Spring 2024 Writer's Workshop Reading Series
We welcome Trey Moody, Kelcey Ervick, Julia Iromuanya, Christine Burright, Julia Kramer, Joshua Wheeler, and Natalie Padilla Young to the Spring 2024 Writer's Workshop Reading Series! All events are free and open to the public.
Trey Moody | Wed | Feb 28 | 7:30 P.M. | UNO Art Gallery | Weber Fine Arts
Trey Moody was born and raised in San Antonio, Texas. The author of Autoblivion (Conduit Books, 2023), winner of the Minds on Fire Open Book Prize, and Thought That Nature (Sarabande Books, 2014), winner of the Kathryn A. Morton Prize in Poetry, he has received the Poetry Society of America Robert H. Winner Memorial Award and his poems have appeared in The Atlantic, The Believer, and New England Review. A graduate of Texas State University and the University of Nebraska-Lincoln, he teaches at Creighton University and lives with his daughter in Omaha.
Kelcey Ervick | Wed | Mar 20 | 7:30 P.M. | BC Dodge Room
Kelcey Ervick is the author and illustrator of the graphic memoir, The Keeper: Soccer, Me, and the Law That Changed Women’s Lives, winner of a 2023 Ohioana Book Award. Her three previous award-winning books of fiction and nonfiction are The Bitter Life of Božena Němcová, Liliane’s Balcony, and For Sale By Owner.
She is co-editor, with Tom Hart, of The Rose Metal Press Field Guide to Graphic Literature. Kelcey’s stories, essays, and comics have appeared in The Rumpus, The Believer, Washington Post, Lit Hub. She has a Ph.D. from the University of Cincinnati and is a professor of English and creative writing at Indiana University South Bend.
Co-sponsored by Criss Library and UNO Department of English
Julia Iromuanya | Wed | Mar 27 | 7:30 P.M. | UNO Art Gallery | Weber Fine Arts
Julia Iromuanya is the author of Mr. and Mrs. Doctor, a finalist for the PEN/Faulkner Award. Her scholarly-critical work most recently appears in Meridians: Feminism, Race, Transnationalism; Callaloo: A Journal of African American Arts and Letters; Afropolitan Literature as World Literature, and the Georgia Review. Iromuanya earned her Ph.D. at the University of Nebraska-Lincoln.
She is an assistant professor for the Program in Creative Writing at the University of Chicago and affiliate faculty of the Center for the Study of Gender and Sexuality and the Center for the Study of Race, Politics, and Culture. Her second novel, A Season of Light, is forthcoming in 2024.

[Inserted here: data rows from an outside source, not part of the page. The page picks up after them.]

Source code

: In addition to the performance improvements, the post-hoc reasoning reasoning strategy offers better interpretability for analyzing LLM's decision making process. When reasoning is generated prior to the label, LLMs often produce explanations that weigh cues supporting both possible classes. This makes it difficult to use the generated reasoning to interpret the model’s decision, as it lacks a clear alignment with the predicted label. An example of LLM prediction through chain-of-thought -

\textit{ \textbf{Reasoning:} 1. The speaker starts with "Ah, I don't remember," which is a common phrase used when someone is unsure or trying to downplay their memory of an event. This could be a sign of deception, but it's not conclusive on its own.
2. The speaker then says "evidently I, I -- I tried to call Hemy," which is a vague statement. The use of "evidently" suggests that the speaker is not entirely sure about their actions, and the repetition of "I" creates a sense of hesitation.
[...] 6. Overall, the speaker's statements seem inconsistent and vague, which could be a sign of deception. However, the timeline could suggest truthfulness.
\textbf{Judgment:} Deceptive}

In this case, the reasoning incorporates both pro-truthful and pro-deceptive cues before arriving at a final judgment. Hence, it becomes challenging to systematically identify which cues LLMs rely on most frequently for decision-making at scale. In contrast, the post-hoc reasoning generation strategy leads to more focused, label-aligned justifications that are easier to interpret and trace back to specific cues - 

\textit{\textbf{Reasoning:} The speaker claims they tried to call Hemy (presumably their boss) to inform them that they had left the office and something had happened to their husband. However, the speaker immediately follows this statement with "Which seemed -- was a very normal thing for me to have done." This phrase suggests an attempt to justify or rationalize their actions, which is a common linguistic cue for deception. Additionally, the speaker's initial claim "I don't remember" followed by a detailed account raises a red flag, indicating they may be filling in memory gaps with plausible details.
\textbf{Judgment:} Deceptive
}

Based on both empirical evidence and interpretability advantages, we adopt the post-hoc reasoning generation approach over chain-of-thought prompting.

Christine Burright & Julia Kramer | Wed | Apr 3 | 7:30 P.M. | Benson Theatre
Christine Burright is a screenwriter currently based out of Omaha. Her television pilots and screenplays have been named finalists in NBC Writers on the Verge, Launch Pad Pilots, Atlanta Film Festival and the John Milius Screenwriting Award. Her first produced feature screenplay The Headliner will premiere in Spring 2024. Christine directs and produces short films and is also the co-founder of a recently-launched animation production studio.
Julia Kramer is a screenwriter and recent graduate from UNO, where she earned a B.F.A. degree in Creative Writing, with a concentration in Screenwriting. In the spring of 2023, she was selected to represent the Writer’s Workshop as a reader for the New Voices Reading Series. Her short film script, A Laurel Wreath, was directed by Christine Burright and is in production with CFS Studios.
Joshua Wheeler | Wed | Apr 17 | 7:30 P.M. | Criss Library
Joshua Wheeler is from Alamogordo, New Mexico. He’s the author of ACID WEST: Essays, published in 2018 by Farrar, Straus & Giroux (FSG Originals). ACID WEST was a finalist for the Western Writers Spur Award and the New Mexico Book Award, and was included in Best Books lists by TIME, The Paris Review, and Oprah’s O Magazine. His essays and features have appeared in The Iowa Review, Southern Review, Gulf Coast, Harper’s, BuzzFeed News, NY Times and others. He teaches at Louisiana State University and lives in New Orleans.
Natalie Padilla Young | Wed | May 1 | 7:30 P.M. | UNO Art Gallery | Weber Fine Arts
Natalie Padilla Young co-founded and manages the poetry magazine Sugar House Review. By day, she works as an art director for a Salt Lake City ad agency. Her first book All of This Was Once Under Water is out from Quarter Press. Natalie’s poetry has appeared in Green Mountains Review, Tampa Review, Rattle, South Dakota Review, Los Angeles Times, Tar River Poetry, and Terrain.org. She serves on the Utah Arts Advisory and Lightscatter Press boards, and lives in southern Utah with the poet Nano Taggart and two dogs.